Excoecaria cochinchinensis (Chinese croton, blindness tree, buta buta, jungle fire plant) is a species of plant in the genus Excoecaria, which is a member of the family Euphorbiaceae. It is native to Southeast Asia and China. It is a subtropical evergreen shrub with a woody stem, growing up to 1–2 meters (3.3–6.6 ft) high. Its leaves are opposite, their texture shiny and papery, the upper surface dark green or variegated and the underside a deep maroon. The leaves measure  6–14 cm by 2–4 cm (2.4–5.5 in by 0.8–1.6 in). It is dioecious.

Name
The common name of blindness tree comes from Latin, "excoecaria", to make blind. Sap in the eyes is reported to causes blindness.

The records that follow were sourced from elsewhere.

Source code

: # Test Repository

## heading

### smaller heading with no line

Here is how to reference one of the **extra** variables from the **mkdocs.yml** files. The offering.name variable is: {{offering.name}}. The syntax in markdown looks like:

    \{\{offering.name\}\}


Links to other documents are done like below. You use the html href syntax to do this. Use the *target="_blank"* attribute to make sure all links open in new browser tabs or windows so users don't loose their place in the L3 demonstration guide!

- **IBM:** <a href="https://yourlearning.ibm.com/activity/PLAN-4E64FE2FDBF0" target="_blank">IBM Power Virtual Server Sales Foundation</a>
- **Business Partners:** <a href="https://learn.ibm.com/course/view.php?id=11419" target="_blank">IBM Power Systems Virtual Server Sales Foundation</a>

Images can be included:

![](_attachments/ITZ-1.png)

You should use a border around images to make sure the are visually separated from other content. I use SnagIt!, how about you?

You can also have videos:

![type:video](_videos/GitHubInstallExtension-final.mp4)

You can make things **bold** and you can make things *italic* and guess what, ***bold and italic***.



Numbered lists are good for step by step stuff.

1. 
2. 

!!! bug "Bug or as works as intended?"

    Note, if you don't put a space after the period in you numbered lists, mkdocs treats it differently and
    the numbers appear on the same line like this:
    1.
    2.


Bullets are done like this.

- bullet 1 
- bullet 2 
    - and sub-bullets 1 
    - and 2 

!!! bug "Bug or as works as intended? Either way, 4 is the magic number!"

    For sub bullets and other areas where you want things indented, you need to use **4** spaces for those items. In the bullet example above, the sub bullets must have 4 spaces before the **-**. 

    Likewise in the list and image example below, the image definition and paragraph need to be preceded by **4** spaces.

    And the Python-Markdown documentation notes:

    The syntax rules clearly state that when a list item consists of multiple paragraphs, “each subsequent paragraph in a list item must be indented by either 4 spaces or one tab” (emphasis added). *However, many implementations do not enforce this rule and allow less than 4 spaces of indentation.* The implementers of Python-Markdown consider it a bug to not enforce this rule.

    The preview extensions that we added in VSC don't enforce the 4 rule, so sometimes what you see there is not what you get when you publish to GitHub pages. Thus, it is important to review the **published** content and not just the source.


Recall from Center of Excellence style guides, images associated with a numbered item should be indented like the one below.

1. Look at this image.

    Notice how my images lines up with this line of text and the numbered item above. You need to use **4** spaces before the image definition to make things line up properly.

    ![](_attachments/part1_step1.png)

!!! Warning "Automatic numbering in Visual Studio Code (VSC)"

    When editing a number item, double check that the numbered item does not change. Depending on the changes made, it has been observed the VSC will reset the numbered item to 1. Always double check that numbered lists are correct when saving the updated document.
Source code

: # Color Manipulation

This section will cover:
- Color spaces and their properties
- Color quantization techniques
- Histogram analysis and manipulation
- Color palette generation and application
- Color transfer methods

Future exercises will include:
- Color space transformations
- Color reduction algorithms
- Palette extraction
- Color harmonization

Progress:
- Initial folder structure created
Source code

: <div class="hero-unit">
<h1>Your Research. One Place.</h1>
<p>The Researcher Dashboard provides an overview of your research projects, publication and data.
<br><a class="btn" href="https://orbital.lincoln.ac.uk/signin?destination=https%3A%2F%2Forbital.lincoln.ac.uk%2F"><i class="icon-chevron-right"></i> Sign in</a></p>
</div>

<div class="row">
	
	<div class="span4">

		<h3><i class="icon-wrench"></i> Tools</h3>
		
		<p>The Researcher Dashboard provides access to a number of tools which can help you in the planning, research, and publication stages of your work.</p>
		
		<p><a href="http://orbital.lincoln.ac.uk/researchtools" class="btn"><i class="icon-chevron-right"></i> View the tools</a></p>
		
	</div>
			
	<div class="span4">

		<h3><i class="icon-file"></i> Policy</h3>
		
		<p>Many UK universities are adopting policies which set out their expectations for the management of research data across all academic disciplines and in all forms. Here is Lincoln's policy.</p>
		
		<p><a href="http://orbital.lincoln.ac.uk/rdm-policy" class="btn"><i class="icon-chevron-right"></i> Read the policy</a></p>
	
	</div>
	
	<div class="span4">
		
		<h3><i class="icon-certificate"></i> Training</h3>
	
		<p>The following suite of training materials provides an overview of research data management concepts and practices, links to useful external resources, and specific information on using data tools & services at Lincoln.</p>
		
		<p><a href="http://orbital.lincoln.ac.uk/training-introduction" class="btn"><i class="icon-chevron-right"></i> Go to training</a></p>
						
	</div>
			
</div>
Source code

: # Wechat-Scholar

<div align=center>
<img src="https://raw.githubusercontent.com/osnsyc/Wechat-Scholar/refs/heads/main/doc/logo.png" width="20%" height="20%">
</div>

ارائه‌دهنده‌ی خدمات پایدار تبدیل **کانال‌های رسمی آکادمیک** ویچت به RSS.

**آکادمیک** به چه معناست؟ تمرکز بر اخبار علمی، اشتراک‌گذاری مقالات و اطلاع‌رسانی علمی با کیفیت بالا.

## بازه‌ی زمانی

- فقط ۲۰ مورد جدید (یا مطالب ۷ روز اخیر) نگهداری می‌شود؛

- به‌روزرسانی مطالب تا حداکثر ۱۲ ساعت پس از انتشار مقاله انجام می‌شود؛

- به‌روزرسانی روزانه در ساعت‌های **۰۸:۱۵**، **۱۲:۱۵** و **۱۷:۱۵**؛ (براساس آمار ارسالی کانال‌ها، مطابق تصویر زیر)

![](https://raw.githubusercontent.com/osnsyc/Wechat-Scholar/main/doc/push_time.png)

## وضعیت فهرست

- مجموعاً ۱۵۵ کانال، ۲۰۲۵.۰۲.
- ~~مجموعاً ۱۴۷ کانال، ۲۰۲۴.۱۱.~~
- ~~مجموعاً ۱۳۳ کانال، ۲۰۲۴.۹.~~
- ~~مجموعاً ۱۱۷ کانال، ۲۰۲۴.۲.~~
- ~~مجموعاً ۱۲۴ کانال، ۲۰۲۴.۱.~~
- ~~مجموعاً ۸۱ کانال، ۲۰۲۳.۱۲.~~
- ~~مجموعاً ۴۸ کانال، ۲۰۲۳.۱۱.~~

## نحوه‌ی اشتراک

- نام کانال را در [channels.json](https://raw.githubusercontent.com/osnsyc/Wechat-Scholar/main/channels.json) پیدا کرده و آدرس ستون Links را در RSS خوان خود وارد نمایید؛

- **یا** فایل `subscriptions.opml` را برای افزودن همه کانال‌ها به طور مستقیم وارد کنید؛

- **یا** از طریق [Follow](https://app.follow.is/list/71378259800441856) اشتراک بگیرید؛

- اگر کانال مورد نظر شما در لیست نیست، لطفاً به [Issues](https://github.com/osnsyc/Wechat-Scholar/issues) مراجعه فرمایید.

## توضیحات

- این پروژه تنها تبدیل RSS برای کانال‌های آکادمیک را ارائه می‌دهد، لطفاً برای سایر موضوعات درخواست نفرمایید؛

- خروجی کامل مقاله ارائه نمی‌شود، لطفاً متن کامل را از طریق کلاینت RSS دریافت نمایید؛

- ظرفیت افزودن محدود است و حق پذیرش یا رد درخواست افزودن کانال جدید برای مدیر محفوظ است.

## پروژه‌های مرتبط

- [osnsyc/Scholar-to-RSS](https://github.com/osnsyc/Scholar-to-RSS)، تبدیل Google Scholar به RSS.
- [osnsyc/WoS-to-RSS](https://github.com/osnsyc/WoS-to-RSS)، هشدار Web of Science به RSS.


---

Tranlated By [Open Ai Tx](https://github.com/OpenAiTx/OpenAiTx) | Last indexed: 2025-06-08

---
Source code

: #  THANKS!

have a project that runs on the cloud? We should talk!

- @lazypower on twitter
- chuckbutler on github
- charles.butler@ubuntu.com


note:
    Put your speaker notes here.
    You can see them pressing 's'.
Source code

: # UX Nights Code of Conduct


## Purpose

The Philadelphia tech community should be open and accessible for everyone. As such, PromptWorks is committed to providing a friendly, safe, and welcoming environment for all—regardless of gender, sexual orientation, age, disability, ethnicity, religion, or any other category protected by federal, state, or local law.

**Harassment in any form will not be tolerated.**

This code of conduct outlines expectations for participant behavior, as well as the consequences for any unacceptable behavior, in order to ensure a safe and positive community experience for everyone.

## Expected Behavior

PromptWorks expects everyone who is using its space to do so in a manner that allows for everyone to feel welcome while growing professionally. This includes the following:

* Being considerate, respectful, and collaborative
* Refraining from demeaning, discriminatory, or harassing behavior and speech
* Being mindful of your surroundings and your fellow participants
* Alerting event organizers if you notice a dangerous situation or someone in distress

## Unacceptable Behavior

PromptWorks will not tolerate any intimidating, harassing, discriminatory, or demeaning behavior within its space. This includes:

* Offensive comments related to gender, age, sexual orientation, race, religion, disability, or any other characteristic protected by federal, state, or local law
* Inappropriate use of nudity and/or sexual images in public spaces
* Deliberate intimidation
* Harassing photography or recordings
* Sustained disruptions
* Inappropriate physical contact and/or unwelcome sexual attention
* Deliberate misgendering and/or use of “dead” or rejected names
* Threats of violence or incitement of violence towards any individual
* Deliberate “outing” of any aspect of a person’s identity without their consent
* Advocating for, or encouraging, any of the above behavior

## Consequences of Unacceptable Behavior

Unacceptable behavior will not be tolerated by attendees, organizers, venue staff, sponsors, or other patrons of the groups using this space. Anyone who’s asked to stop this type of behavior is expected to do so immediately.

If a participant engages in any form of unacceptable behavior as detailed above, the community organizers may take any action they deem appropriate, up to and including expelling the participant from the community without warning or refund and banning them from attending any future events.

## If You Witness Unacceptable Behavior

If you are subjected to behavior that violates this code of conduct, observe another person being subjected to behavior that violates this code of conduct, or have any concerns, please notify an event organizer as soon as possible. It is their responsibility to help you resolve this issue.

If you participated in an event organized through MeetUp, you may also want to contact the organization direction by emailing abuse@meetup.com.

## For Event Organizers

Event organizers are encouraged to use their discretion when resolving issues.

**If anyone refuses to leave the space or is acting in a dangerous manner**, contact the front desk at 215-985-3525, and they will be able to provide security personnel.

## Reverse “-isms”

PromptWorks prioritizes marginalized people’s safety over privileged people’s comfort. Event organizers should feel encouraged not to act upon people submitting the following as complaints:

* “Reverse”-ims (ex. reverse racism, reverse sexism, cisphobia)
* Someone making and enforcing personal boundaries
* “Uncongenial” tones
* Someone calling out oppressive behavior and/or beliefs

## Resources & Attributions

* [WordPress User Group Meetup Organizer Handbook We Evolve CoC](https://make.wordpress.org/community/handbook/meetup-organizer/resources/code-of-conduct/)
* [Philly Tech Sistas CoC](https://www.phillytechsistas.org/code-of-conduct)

The Latin name cochinchinensis derives from Cochinchina, an old name for Vietnam.

Uses
Excoecaria cochinchinensis is cultivated as an ornamental tropical plant, greenhouse plant, or houseplant. A popular colorful cultivar is "Firestorm."

Precautions
As with many of the Euphorbiaceae, the sap is toxic and can cause skin eczema in some people. It is also toxic if eaten, though in small quantities, it has been used in herbal medicine to treat gastric ulcers.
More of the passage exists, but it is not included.